Problem requirements:
Please return all lines in the listing holding the word "Authorization".

Information supplied:
- - -

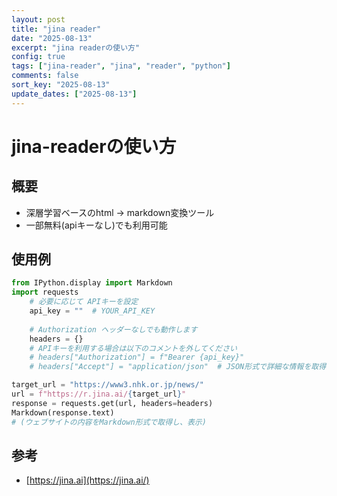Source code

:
```yaml
---
layout: post
title: "jina reader"
date: "2025-08-13"
excerpt: "jina readerの使い方"
config: true
tags: ["jina-reader", "jina", "reader", "python"]
comments: false
sort_key: "2025-08-13"
update_dates: ["2025-08-13"]
---
```


# jina-readerの使い方

## 概要
 - 深層学習ベースのhtml -> markdown変換ツール
 - 一部無料(apiキーなし)でも利用可能

## 使用例

```python
from IPython.display import Markdown
import requests
	# 必要に応じて APIキーを設定
	api_key = ""  # YOUR_API_KEY
	
	# Authorization ヘッダーなしでも動作します
	headers = {}
	# APIキーを利用する場合は以下のコメントを外してください
	# headers["Authorization"] = f"Bearer {api_key}"
	# headers["Accept"] = "application/json"  # JSON形式で詳細な情報を取得する場合

target_url = "https://www3.nhk.or.jp/news/"
url = f"https://r.jina.ai/{target_url}"
response = requests.get(url, headers=headers)
Markdown(response.text)
# (ウェブサイトの内容をMarkdown形式で取得し、表示)
```

## 参考
 - [https://jina.ai](https://jina.ai/)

- - -

Written answer:
	# Authorization ヘッダーなしでも動作します
	# headers["Authorization"] = f"Bearer {api_key}"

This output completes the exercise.